Having dropped around 20 places on GC, it was time to show another side to his arsenal on the very next stage. The ability to ride off the front.

It wasn’t the first break of the day as that saw Tom Stewart of Madison Genesis go up the road with Chris Opie (One Pro Cycling), Alistair Slater (An Post), and Jonny McEvoy (NFTO). But there was a big battle brewing between the British teams wanting the KoM jersey and after that early break was brought back, Briggs found himself off the front with Alex Dowsett and Gabriel Cullaigh.

“I was just happy up to be up there. The day before I’d lost my position on GC spot and so I just wanted to get out there and show I’m the complete rider and can get out there in a break. My family were there too so I was motivated for it and it was nice to get on the podium with Ruben (his son).

That break for Graham failed to stick as he and the others in it were caught in the cross fire between the British teams still hunting points for the KoM jersey. Getting the Combativity prize though at least continued his show at getting his team publicity.


Which just left the final stage in London and the final hurrah which left him feeling happy and content with his performance overall in the race. “I am pleased with the way I rode.

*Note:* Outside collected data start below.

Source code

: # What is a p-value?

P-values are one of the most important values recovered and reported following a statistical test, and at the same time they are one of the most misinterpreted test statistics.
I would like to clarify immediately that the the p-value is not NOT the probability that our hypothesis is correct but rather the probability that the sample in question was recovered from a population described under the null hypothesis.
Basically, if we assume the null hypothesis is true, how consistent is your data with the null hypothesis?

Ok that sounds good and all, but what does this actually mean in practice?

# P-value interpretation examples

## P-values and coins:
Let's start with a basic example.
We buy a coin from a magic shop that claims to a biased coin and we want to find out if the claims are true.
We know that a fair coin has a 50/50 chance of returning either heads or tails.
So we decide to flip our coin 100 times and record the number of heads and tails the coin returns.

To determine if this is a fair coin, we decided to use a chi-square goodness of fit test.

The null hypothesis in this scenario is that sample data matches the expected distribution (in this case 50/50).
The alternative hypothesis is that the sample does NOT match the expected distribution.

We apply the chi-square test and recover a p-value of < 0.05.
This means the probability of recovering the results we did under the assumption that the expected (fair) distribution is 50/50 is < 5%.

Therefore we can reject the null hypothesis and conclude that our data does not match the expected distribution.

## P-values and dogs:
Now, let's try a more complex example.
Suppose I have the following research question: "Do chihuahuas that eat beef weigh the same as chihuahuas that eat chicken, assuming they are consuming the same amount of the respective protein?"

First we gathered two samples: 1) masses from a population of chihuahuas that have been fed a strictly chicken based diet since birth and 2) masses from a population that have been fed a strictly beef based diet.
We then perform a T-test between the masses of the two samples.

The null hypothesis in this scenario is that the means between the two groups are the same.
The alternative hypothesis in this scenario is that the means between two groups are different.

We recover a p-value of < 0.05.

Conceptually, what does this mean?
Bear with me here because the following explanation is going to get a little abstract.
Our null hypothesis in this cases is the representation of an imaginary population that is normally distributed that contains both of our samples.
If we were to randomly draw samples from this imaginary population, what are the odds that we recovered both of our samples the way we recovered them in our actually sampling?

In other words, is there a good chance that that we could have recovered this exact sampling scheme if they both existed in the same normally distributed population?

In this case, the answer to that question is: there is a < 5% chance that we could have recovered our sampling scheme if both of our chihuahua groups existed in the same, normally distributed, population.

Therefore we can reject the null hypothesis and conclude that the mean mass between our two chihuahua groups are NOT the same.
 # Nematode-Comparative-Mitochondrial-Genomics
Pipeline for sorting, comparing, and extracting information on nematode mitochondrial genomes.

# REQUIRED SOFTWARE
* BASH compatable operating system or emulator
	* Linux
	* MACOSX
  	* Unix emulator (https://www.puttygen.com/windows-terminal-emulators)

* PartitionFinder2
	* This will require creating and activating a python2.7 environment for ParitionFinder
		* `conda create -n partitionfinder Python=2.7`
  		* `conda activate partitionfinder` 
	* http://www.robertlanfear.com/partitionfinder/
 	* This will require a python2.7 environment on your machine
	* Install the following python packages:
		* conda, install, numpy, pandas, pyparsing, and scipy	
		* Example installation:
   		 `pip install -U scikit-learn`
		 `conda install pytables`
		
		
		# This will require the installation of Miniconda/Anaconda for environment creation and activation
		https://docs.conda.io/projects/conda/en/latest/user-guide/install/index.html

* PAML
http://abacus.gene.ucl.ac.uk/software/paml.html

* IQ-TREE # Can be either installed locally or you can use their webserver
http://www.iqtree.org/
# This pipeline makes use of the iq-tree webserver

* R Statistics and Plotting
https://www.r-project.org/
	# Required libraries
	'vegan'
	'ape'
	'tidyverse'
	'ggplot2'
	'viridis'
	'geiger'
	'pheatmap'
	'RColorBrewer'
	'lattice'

I felt good coming into the race but training is completely different to racing so I just wanted to get the first few days over and see how I felt”.

His results told the story of how he felt and backed up the super form he had shown in other British races. That super form continues as he dabbles in some cyclo-cross and he’s won two out of two last week in the Notts and Derby league and then the Lincolnshire league.

“I am going to do ‘cross until the end of October before my holidays” he says.

And 2016 I asked, will his performance in the Tour change his goals for next season? “The weight loss and better condition made a massive difference. I knew I had to get over those hills to be in contention at the finish and the weight loss is a big part of that.

I’ll see how the start of the season goes but I don’t want to be too light at the start of the season for the early season hard northern races!”

Thanks Graham for the chat and good luck in the new look JLT Condor team of 2016 where there are going to be some significant signings.